Not yet having achieved a sense of direction, precious metals continued their consolidation, drifting lower into support levels.
After a mid-week rally, gold traded at $1314, down $13 on the week, and silver at $19.98, unchanged. Gold’s performance sees it hugging the 55-day moving average, which is a support level in the eyes of technical analysts. This is shown in the next chart.
While technical traders see this level as support, they are holding back to see which way the trading range will be resolved, with a possibility the gold price might drop to the next support level at the 200-day moving average. The bullion banks who are still very short on Comex will almost certainly encourage the view that gold will move down to that level.
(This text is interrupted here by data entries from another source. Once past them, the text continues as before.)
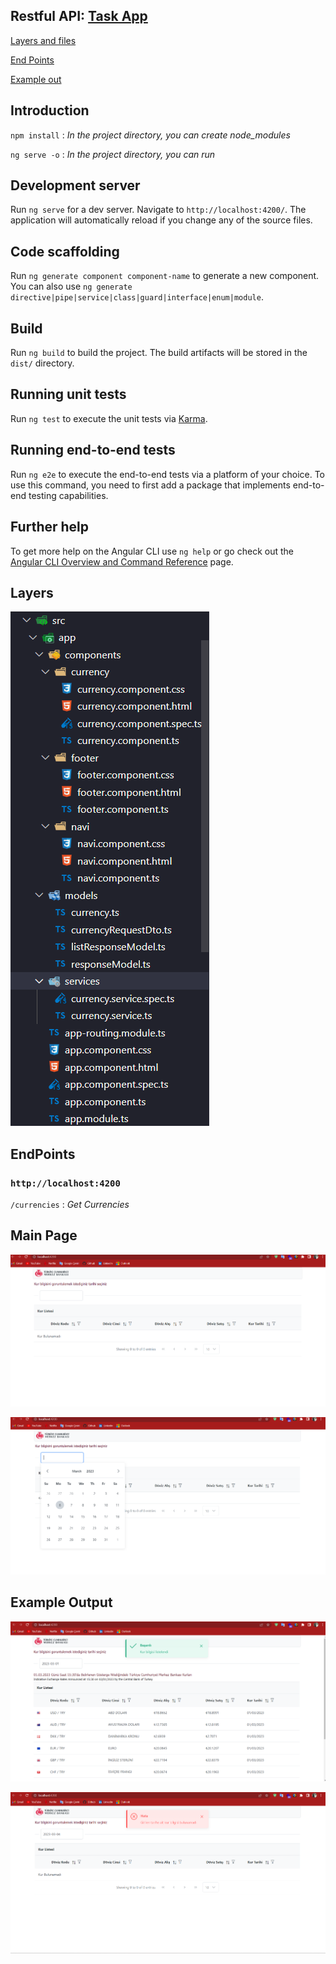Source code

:   
## Restful API: [Task App](https://github.com/ibrhmusta/TaskProject/tree/master/task "Task App")

[Layers and files](#layers)

[End Points](#endpoints)

[Example out](#exampleout)

## Introduction

`npm install`  :  <i> In the project directory, you can create node_modules</i>

`ng serve -o`  :  <i> In the project directory, you can run</i>



## Development server  

Run `ng serve` for a dev server. Navigate to `http://localhost:4200/`. The application will automatically reload if you change any of the source files.

## Code scaffolding

Run `ng generate component component-name` to generate a new component. You can also use `ng generate directive|pipe|service|class|guard|interface|enum|module`.

## Build 

Run `ng build` to build the project. The build artifacts will be stored in the `dist/` directory.  

## Running unit tests

Run `ng test` to execute the unit tests via [Karma](https://karma-runner.github.io).  

## Running end-to-end tests

Run `ng e2e` to execute the end-to-end tests via a platform of your choice. To use this command, you need to first add a package that implements end-to-end testing capabilities.  

## Further help

To get more help on the Angular CLI use `ng help` or go check out the [Angular CLI Overview and Command Reference](https://angular.io/cli) page.


## Layers

![layer](https://github.com/ibrhmusta/TaskProject/blob/master/taskUI/task-app/res/database.png)

## EndPoints

### `http://localhost:4200`

`/currencies` : <i>Get Currencies</i>


## Main Page
![output](https://github.com/ibrhmusta/TaskProject/blob/master/taskUI/task-app/res/mainpage.png) 

![output](https://github.com/ibrhmusta/TaskProject/blob/master/taskUI/task-app/res/mainpage2.png)

## Example Output
![output](https://github.com/ibrhmusta/TaskProject/blob/master/taskUI/task-app/res/output.png) 

![output](https://github.com/ibrhmusta/TaskProject/blob/master/taskUI/task-app/res/outpu2.png)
Be that as it may, there has been a substantial and upsetting fall in Japanese Government bonds, inducing volatility into bonds and equities generally. The VIX, a measure of equity volatility based on the S&P 500 Index, rose from 13.8 last Friday to a mid-week high of 19, the highest it has been for three months. The summer period of low volatility for equities is over, with the S&P breaking lower.
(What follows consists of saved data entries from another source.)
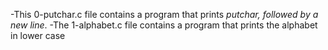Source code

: -This 0-putchar.c file contains a program that prints _putchar, followed by a new line_.
-The 1-alphabet.c file contains a program that prints the alphabet in lower case
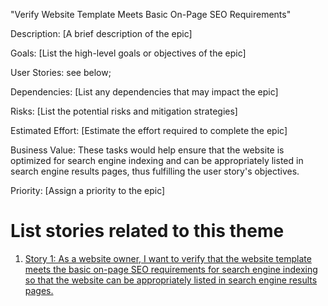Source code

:"Verify Website Template Meets Basic On-Page SEO Requirements"

Description: [A brief description of the epic]

Goals: [List the high-level goals or objectives of the epic]

User Stories: see below;

Dependencies: [List any dependencies that may impact the epic]

Risks: [List the potential risks and mitigation strategies]

Estimated Effort: [Estimate the effort required to complete the epic]

Business Value: These tasks would help ensure that the website is optimized for search engine indexing and can be 
appropriately listed in search engine results pages, thus fulfilling the user story's objectives.

Priority: [Assign a priority to the epic]

# List stories related to this theme
1. [Story 1: As a website owner, I want to verify that the website template meets the basic on-page SEO requirements 
for search engine indexing so that the website can be appropriately listed in search engine results 
pages.](stories/story_4.1.1.md)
Traders have returned to their desks this month to find the economic and interest rate outlook is as uncertain as ever. After recent attempts to prepare the market for a September rise in the Fed Funds Rate, from various officials’ statements the Fed appears to have backed off, leaving open the possibility it will raise rates in December instead. We will know the outcome of the September meeting this coming week on 20-21 September, after which Ms Yellen will hold her quarterly news conference.
Subject to next week’s FOMC meeting, it appears that interest rate uncertainty has abated for now, but economic uncertainty has increased. There is a two-way pull between deflationists and inflationists, reflected in the daily performance of the dollar. A faltering Japanese or Eurozone economy could lead to flows into the dollar, as international funds sell down the yen or euro respectively. The inflationist argument is for price inflation to increase with or without an improving economy, necessitating a rise in interest rates, likely to be sufficient to break the bond market.
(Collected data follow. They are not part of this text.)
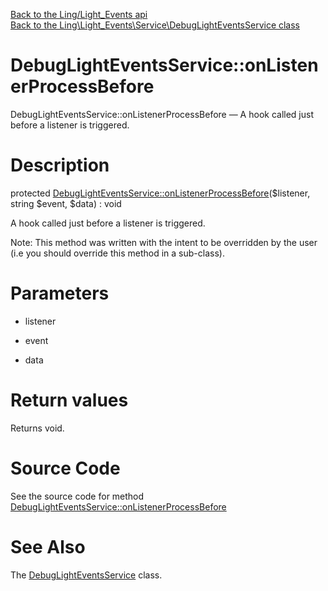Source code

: [Back to the Ling/Light_Events api](https://github.com/lingtalfi/Light_Events/blob/master/doc/api/Ling/Light_Events.md)<br>
[Back to the Ling\Light_Events\Service\DebugLightEventsService class](https://github.com/lingtalfi/Light_Events/blob/master/doc/api/Ling/Light_Events/Service/DebugLightEventsService.md)


DebugLightEventsService::onListenerProcessBefore
================



DebugLightEventsService::onListenerProcessBefore — A hook called just before a listener is triggered.




Description
================


protected [DebugLightEventsService::onListenerProcessBefore](https://github.com/lingtalfi/Light_Events/blob/master/doc/api/Ling/Light_Events/Service/DebugLightEventsService/onListenerProcessBefore.md)($listener, string $event, $data) : void




A hook called just before a listener is triggered.

Note: This method was written with the intent to be overridden by the user (i.e you should override this method in a sub-class).



Parameters
================


- listener

    

- event

    

- data

    


Return values
================

Returns void.








Source Code
===========
See the source code for method [DebugLightEventsService::onListenerProcessBefore](https://github.com/lingtalfi/Light_Events/blob/master/Service/DebugLightEventsService.php#L19-L36)


See Also
================

The [DebugLightEventsService](https://github.com/lingtalfi/Light_Events/blob/master/doc/api/Ling/Light_Events/Service/DebugLightEventsService.md) class.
Even though bullion markets are not prepared yet to do so, we must look through these uncertainties to judge the future direction for precious metal prices. And while acknowledging the inflation risk, market instability is likely to emanate outside the US from the Eurozone.
While the exact date has not yet been announced, next month there is due to be a vital referendum in Italy on constitutional reform, judged by some commentators to be as important as the Brexit referendum in the UK. The polls are neck and neck, and if it goes against the government, there will be a political crisis for Europe’s largest debtor. The EU is already in turmoil following Brexit, and an extra Italian dimension could well lead to international funds selling down the euro against the dollar. A break below EUR1.10 could trigger this outflow.
Meanwhile, domestic Eurozone investors are likely to increase their exposure to gold. Raising the possibility that both the dollar’s trade-weighted index and gold could rise at the same time. We shall see.